→ **Data for this exercise**

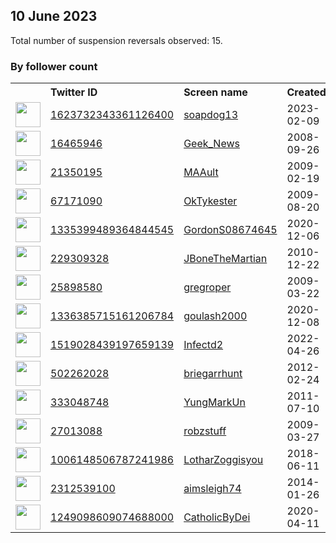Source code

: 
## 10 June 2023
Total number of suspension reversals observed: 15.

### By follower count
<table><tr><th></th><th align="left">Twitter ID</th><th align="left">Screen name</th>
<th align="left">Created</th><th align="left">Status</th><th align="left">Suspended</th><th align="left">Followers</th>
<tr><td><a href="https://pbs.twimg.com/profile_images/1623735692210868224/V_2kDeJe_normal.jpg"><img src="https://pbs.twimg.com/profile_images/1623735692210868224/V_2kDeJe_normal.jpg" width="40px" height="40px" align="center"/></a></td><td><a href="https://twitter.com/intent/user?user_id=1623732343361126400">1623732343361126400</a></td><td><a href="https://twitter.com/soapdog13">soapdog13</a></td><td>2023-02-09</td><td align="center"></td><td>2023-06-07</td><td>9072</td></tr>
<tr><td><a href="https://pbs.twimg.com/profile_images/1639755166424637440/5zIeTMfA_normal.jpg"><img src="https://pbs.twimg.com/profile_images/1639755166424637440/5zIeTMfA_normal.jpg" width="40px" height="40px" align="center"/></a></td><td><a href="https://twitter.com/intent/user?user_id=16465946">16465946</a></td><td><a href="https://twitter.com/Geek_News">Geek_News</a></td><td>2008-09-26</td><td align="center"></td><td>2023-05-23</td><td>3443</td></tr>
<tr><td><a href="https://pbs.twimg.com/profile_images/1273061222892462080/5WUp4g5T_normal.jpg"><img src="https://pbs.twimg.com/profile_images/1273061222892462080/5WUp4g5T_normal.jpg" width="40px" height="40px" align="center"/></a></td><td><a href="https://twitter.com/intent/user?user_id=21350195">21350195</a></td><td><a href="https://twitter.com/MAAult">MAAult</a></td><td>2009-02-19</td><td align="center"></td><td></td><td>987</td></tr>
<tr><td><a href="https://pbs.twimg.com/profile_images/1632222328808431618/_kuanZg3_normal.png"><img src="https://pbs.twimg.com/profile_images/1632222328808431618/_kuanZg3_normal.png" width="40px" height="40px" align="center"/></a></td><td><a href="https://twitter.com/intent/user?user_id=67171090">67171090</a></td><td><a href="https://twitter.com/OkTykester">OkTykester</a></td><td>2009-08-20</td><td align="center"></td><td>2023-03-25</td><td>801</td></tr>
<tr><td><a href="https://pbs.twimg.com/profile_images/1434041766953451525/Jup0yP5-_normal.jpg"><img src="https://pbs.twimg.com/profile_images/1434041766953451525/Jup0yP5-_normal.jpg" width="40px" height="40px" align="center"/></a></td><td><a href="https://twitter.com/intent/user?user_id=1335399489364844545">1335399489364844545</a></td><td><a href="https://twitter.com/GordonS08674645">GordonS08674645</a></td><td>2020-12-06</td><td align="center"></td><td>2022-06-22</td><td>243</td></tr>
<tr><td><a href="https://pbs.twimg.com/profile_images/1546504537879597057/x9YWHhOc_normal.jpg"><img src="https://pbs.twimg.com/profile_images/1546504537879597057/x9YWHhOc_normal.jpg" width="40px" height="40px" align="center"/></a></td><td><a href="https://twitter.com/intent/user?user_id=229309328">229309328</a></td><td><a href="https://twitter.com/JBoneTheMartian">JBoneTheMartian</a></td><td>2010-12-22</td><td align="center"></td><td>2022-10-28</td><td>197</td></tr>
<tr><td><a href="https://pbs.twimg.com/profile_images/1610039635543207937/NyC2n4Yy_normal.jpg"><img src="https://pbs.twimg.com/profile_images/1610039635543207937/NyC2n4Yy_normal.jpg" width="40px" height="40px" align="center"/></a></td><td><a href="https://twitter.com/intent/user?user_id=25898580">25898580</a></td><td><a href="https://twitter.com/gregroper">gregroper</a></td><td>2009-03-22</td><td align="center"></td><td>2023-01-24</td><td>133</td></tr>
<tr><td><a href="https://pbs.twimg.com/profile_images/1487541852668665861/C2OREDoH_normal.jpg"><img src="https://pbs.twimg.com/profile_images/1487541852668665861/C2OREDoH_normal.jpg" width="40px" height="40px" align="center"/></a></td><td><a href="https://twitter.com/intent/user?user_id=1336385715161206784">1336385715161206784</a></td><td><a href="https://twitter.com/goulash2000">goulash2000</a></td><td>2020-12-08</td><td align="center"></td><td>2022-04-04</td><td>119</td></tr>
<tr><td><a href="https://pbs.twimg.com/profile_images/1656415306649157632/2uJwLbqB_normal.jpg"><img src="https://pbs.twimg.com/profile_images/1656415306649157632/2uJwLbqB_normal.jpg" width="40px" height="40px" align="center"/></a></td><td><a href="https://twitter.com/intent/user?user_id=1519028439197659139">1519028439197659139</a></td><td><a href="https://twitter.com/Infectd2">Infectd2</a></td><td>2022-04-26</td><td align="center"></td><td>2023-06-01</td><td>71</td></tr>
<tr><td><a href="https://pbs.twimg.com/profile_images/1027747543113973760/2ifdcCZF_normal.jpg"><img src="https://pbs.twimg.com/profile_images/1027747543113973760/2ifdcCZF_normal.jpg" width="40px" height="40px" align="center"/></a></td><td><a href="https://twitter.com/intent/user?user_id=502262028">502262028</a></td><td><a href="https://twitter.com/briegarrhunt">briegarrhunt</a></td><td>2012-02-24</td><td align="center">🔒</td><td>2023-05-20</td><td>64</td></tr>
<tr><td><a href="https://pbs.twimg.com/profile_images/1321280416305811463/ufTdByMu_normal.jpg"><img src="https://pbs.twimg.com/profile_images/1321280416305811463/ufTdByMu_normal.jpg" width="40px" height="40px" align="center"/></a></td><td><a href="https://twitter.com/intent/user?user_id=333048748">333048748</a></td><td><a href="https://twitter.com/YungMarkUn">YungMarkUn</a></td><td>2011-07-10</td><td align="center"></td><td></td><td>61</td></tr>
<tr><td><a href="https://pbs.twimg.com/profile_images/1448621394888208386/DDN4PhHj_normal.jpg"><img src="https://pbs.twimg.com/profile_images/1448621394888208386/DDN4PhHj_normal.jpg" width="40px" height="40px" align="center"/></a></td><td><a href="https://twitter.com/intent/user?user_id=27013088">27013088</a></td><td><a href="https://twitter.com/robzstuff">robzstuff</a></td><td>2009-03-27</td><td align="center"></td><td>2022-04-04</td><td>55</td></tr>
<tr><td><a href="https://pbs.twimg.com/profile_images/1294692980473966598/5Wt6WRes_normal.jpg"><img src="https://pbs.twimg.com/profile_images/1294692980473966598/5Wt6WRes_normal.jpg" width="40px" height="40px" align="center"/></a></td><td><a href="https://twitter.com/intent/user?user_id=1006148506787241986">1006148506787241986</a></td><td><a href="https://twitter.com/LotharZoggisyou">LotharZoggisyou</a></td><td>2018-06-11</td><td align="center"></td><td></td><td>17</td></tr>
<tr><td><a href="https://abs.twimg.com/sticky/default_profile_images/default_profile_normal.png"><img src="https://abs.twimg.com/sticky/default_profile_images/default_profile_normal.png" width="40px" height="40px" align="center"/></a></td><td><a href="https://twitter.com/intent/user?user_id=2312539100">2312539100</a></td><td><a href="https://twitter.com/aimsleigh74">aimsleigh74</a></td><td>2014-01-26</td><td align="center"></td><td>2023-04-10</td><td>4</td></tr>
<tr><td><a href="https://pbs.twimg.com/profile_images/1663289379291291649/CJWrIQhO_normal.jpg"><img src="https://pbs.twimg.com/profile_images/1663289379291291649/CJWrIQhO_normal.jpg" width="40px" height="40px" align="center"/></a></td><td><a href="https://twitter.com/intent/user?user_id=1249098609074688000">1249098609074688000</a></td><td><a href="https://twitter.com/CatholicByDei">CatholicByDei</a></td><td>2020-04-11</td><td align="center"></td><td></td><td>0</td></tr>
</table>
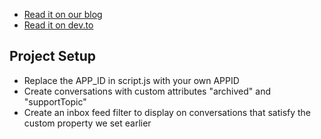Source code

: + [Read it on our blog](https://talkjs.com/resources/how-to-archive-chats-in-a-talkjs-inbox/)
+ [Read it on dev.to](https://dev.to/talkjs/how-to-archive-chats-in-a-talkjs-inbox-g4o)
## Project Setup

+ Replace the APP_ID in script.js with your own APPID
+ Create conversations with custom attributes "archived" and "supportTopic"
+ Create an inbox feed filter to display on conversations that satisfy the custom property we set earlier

→ **Task to complete**
Tell how many lines of the records above hold "table", giving the number and nothing else.

→ **Exercise answer**
2